═══ GIVEN RECORDS

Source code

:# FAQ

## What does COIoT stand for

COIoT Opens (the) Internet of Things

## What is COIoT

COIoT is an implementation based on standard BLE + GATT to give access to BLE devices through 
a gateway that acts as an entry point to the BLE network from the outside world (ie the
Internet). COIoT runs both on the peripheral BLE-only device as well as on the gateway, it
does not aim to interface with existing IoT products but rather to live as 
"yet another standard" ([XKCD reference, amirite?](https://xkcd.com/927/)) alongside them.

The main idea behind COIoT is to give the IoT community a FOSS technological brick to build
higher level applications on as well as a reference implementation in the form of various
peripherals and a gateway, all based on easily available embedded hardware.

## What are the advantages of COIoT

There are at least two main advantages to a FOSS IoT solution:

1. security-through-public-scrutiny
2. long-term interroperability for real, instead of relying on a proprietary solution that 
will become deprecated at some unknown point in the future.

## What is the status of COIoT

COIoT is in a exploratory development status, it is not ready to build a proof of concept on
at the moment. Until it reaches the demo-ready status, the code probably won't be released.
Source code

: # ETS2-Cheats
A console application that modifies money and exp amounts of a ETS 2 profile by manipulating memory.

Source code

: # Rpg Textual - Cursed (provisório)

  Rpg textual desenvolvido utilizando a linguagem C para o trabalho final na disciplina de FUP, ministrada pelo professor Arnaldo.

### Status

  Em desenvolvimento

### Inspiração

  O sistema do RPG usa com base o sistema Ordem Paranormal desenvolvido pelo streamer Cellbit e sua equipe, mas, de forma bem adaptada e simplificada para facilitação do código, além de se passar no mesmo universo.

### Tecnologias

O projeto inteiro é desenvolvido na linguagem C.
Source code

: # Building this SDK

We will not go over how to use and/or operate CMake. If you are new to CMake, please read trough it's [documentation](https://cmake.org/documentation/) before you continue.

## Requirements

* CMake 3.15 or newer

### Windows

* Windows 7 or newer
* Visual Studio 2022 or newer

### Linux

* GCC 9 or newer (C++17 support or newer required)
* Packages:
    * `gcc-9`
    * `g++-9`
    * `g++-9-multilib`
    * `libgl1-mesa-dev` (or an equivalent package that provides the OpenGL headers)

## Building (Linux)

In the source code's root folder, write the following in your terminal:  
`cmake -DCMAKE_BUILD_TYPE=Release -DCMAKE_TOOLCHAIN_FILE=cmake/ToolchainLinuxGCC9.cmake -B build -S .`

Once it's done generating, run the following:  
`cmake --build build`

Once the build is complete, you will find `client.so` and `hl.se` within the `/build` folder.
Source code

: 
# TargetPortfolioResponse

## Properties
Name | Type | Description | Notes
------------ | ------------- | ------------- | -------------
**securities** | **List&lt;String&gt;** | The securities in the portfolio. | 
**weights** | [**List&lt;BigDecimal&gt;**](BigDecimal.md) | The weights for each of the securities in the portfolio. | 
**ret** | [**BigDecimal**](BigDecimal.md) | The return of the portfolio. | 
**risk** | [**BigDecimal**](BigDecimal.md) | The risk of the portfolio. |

══════
═══ GIVEN RECORDS

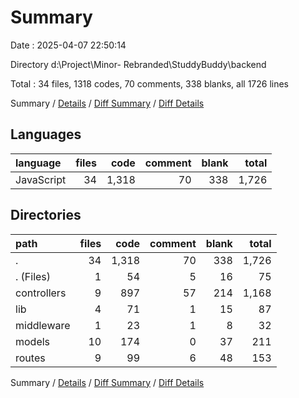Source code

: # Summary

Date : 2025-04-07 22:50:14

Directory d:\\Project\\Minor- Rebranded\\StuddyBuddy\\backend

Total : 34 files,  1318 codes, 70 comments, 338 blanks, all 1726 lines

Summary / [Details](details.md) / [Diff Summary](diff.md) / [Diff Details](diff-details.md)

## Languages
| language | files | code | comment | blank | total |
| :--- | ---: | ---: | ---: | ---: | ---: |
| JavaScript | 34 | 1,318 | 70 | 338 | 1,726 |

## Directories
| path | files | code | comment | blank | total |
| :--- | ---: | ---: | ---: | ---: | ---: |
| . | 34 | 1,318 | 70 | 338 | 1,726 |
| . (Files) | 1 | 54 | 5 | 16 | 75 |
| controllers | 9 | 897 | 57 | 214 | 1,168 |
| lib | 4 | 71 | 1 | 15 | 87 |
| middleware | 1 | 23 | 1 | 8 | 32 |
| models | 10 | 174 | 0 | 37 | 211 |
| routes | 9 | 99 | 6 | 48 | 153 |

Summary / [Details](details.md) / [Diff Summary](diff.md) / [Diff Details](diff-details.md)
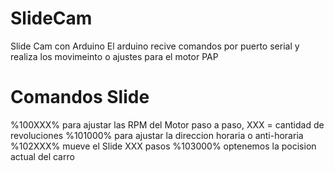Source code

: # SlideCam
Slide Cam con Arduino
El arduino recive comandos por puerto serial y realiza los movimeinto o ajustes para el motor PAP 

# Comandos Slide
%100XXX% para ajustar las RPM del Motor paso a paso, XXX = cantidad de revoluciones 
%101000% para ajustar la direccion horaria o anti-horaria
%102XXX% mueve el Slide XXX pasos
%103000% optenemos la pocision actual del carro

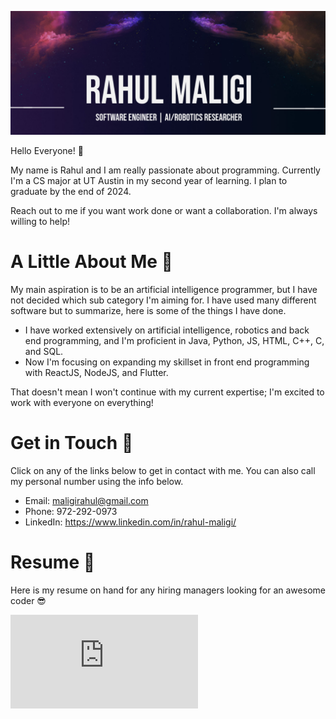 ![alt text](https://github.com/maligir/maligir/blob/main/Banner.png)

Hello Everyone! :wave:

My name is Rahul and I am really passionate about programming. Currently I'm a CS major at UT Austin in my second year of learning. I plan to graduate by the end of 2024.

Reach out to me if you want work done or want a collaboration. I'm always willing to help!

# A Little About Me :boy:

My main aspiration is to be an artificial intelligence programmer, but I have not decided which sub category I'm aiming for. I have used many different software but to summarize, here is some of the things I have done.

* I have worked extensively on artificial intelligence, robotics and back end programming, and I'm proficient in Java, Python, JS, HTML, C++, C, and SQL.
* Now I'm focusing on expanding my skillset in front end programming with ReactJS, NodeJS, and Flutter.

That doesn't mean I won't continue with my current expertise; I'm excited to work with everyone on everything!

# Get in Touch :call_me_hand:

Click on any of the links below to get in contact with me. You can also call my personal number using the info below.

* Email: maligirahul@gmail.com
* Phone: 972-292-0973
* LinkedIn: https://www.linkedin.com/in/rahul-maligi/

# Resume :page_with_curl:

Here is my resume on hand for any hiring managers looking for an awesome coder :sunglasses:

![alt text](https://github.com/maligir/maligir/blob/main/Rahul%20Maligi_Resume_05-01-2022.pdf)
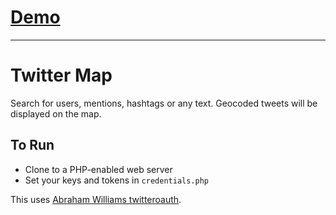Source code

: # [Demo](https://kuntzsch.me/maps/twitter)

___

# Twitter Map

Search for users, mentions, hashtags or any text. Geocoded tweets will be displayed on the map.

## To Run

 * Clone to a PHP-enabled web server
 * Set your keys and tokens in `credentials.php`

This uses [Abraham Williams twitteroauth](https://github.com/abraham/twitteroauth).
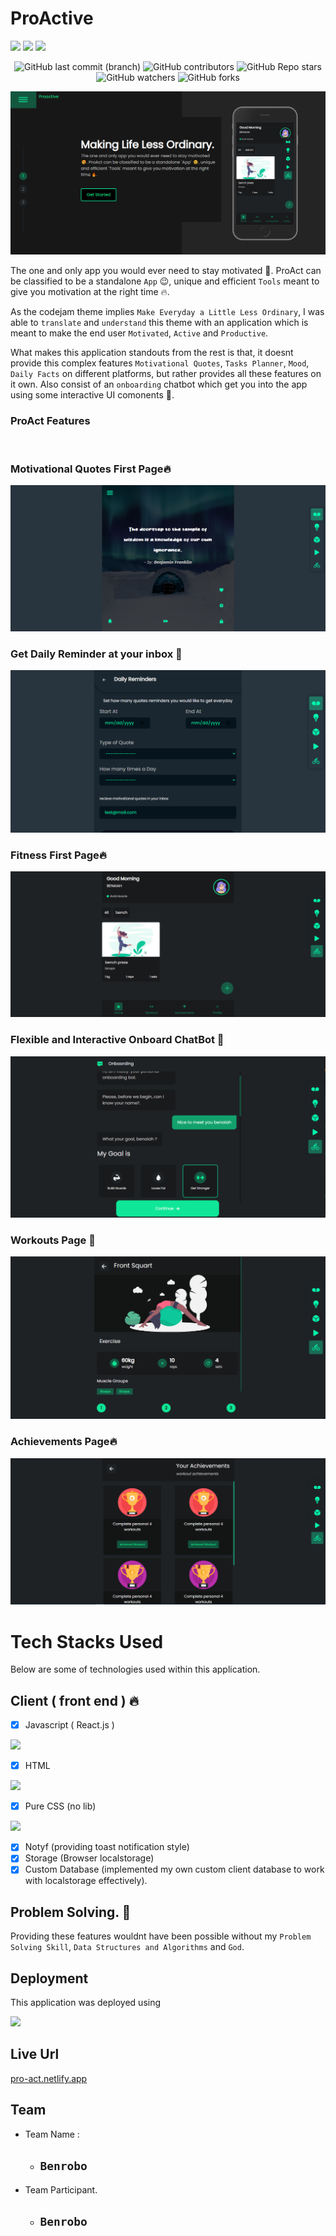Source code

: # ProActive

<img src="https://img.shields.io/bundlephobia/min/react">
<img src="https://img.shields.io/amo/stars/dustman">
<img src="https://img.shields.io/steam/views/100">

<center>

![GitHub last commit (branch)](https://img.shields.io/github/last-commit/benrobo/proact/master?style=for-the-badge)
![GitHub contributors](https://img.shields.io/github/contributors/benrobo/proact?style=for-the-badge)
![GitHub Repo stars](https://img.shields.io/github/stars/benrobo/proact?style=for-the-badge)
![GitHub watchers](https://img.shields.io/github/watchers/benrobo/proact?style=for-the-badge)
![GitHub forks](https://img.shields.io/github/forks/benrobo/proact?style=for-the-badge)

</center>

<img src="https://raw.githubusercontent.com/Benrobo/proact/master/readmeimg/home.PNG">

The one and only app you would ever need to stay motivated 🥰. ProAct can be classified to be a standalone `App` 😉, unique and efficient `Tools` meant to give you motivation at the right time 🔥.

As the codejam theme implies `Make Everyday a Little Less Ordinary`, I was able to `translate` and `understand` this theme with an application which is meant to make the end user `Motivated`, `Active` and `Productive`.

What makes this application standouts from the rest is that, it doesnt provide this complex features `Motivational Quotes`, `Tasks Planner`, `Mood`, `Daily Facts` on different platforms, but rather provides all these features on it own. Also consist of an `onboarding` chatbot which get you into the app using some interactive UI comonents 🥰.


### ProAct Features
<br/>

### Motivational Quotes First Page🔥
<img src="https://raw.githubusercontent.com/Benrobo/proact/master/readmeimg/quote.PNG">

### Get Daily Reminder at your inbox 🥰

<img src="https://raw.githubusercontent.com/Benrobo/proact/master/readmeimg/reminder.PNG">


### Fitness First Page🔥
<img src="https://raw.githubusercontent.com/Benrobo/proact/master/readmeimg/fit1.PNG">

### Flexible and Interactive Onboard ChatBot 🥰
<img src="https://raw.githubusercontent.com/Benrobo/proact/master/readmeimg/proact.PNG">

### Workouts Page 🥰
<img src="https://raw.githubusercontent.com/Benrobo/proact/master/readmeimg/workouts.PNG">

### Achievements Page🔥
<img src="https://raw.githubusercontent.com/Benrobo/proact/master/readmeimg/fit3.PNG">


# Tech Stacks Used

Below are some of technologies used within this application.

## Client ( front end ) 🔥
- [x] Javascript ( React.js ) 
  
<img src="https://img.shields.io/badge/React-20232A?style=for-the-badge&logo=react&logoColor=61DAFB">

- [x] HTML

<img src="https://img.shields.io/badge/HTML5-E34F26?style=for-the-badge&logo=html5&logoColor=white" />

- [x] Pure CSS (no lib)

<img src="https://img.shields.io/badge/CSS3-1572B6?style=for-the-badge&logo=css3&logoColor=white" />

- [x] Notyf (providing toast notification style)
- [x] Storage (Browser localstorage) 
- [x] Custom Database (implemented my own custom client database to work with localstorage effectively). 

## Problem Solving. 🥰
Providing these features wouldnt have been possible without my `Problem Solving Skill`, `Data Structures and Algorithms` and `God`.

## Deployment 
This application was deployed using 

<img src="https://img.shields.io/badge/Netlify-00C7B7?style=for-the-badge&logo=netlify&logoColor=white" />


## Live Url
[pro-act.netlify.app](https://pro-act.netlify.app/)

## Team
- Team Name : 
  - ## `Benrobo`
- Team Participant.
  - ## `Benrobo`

══════
═══ GIVEN RECORDS

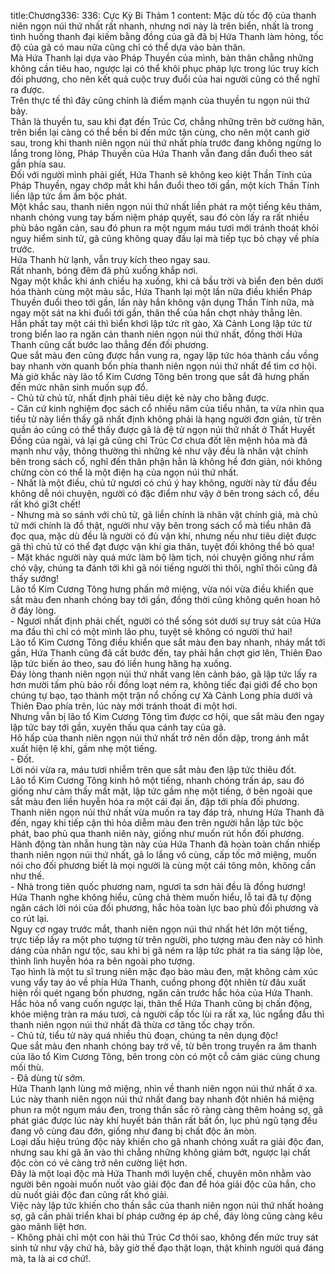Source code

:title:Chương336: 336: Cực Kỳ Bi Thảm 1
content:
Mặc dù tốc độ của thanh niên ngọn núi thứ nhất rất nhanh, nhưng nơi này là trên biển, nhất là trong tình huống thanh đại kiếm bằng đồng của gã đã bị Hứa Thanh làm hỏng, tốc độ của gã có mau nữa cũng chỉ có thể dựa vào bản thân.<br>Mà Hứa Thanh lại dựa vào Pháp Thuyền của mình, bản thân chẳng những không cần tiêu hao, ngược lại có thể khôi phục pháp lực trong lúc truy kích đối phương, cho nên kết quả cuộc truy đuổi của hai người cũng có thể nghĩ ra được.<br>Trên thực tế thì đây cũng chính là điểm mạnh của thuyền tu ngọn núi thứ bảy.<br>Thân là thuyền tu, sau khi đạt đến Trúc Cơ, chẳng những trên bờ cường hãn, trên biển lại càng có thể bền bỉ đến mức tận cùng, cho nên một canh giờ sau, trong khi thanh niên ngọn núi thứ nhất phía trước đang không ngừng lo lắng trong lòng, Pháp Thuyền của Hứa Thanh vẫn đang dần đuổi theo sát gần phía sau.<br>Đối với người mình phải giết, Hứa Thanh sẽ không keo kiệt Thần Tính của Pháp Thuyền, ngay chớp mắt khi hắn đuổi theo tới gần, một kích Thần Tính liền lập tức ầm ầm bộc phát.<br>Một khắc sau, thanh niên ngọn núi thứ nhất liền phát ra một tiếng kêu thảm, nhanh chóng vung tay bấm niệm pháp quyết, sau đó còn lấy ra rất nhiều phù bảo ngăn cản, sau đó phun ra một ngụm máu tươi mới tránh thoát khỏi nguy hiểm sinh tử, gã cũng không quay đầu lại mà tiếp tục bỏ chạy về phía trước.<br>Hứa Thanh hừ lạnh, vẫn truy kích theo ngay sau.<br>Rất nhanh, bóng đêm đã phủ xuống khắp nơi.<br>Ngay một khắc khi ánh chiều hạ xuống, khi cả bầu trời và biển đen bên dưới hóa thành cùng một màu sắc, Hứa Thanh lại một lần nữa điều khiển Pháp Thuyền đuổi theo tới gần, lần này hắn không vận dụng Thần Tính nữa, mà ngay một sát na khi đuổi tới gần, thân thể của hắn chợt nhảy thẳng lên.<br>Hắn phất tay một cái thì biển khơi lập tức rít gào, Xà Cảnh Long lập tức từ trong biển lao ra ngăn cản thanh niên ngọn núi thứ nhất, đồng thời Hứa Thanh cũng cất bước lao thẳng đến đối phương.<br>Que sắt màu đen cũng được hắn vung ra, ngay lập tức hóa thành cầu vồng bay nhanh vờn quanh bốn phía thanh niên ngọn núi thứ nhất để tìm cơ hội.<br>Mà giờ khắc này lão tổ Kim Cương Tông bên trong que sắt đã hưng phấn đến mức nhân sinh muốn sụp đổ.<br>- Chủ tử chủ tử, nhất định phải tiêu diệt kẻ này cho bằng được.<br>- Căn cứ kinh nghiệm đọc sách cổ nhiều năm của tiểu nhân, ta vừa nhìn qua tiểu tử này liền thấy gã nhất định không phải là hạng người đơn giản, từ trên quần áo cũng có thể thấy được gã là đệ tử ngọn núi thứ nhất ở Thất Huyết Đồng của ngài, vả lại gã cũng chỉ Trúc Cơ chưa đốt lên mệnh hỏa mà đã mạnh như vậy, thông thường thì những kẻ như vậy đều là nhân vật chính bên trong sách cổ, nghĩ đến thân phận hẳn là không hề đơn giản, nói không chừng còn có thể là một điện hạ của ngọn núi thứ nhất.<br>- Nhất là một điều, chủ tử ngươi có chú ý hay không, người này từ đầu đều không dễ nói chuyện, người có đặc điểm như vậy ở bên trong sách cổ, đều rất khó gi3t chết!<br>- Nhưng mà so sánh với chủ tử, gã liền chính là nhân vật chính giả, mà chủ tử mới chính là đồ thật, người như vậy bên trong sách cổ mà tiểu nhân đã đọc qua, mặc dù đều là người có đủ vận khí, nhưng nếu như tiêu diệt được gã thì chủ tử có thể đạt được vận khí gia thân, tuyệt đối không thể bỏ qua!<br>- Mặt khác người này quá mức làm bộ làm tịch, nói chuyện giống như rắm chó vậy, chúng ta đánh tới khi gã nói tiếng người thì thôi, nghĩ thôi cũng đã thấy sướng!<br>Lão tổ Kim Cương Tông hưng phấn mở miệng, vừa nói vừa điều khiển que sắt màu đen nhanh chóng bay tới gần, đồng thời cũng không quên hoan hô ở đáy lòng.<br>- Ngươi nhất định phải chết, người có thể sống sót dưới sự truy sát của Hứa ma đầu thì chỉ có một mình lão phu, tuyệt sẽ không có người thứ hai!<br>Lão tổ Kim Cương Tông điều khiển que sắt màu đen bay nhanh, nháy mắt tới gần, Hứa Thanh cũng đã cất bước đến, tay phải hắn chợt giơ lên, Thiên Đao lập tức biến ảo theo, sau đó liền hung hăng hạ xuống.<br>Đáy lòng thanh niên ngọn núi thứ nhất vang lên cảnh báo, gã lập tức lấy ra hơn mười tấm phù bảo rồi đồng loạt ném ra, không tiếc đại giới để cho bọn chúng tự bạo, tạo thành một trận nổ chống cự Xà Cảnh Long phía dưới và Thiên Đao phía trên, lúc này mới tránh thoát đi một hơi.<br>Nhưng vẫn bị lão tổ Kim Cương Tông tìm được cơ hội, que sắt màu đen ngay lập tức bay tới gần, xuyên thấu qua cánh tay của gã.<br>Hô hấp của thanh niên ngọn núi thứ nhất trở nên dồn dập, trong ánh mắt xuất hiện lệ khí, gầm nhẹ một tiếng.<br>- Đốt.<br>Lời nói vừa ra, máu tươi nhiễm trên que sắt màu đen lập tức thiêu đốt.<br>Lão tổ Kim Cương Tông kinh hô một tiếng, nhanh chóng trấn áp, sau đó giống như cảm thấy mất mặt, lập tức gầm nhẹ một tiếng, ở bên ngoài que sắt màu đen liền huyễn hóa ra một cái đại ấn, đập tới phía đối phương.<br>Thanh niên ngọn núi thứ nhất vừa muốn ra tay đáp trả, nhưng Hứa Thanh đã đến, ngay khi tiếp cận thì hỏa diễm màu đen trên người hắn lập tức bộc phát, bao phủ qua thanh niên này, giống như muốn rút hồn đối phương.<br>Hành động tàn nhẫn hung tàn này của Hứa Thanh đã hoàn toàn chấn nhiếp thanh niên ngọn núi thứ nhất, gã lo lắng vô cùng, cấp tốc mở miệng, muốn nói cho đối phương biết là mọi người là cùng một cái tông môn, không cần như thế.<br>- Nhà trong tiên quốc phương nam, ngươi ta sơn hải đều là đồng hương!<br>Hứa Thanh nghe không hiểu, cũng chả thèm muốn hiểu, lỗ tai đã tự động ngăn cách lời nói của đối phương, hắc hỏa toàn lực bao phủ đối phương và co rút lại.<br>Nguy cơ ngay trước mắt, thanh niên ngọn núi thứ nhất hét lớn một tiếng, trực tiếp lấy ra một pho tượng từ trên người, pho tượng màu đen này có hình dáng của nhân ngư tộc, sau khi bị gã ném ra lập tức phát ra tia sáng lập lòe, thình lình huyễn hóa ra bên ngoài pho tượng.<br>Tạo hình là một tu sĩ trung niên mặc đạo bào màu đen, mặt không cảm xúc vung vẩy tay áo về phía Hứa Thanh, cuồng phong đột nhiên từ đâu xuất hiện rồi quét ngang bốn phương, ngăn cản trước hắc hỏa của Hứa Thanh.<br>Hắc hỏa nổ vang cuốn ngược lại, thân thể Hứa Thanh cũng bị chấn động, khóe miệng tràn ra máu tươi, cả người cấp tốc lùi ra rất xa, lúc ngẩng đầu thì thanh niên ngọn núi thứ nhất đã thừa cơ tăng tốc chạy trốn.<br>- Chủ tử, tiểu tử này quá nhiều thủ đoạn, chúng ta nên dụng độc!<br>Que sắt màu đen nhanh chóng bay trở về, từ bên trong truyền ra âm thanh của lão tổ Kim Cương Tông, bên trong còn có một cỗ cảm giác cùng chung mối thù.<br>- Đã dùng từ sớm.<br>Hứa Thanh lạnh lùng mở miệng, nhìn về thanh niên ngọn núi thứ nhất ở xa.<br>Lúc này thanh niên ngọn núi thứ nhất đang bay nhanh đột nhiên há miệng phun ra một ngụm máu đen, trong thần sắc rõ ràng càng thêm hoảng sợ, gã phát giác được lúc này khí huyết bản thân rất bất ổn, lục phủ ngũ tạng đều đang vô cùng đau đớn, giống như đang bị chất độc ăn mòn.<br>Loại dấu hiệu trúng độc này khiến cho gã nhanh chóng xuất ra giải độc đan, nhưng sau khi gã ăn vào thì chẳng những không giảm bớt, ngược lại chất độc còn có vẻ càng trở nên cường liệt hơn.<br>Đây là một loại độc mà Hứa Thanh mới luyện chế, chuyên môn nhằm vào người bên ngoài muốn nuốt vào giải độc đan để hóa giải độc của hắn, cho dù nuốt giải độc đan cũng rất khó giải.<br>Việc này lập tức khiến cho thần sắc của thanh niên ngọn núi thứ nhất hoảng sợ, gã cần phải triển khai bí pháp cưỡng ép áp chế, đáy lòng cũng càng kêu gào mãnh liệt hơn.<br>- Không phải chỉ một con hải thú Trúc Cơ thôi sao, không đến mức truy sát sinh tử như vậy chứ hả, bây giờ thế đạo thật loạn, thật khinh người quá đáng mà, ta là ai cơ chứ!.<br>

══════

§ GOAL OF THE EXERCISE
Transcribe the lines above between the line holding "## What is COIoT" and the line holding "O sistema do", inclusive, exactly as they stand and with nothing added.

§ YOUR RESPONSE
## What is COIoT

COIoT is an implementation based on standard BLE + GATT to give access to BLE devices through 
a gateway that acts as an entry point to the BLE network from the outside world (ie the
Internet). COIoT runs both on the peripheral BLE-only device as well as on the gateway, it
does not aim to interface with existing IoT products but rather to live as 
"yet another standard" ([XKCD reference, amirite?](https://xkcd.com/927/)) alongside them.

The main idea behind COIoT is to give the IoT community a FOSS technological brick to build
higher level applications on as well as a reference implementation in the form of various
peripherals and a gateway, all based on easily available embedded hardware.

## What are the advantages of COIoT

There are at least two main advantages to a FOSS IoT solution:

1. security-through-public-scrutiny
2. long-term interroperability for real, instead of relying on a proprietary solution that 
will become deprecated at some unknown point in the future.

## What is the status of COIoT

COIoT is in a exploratory development status, it is not ready to build a proof of concept on
at the moment. Until it reaches the demo-ready status, the code probably won't be released.
Source code

: # ETS2-Cheats
A console application that modifies money and exp amounts of a ETS 2 profile by manipulating memory.

Source code

: # Rpg Textual - Cursed (provisório)

  Rpg textual desenvolvido utilizando a linguagem C para o trabalho final na disciplina de FUP, ministrada pelo professor Arnaldo.

### Status

  Em desenvolvimento

### Inspiração

  O sistema do RPG usa com base o sistema Ordem Paranormal desenvolvido pelo streamer Cellbit e sua equipe, mas, de forma bem adaptada e simplificada para facilitação do código, além de se passar no mesmo universo.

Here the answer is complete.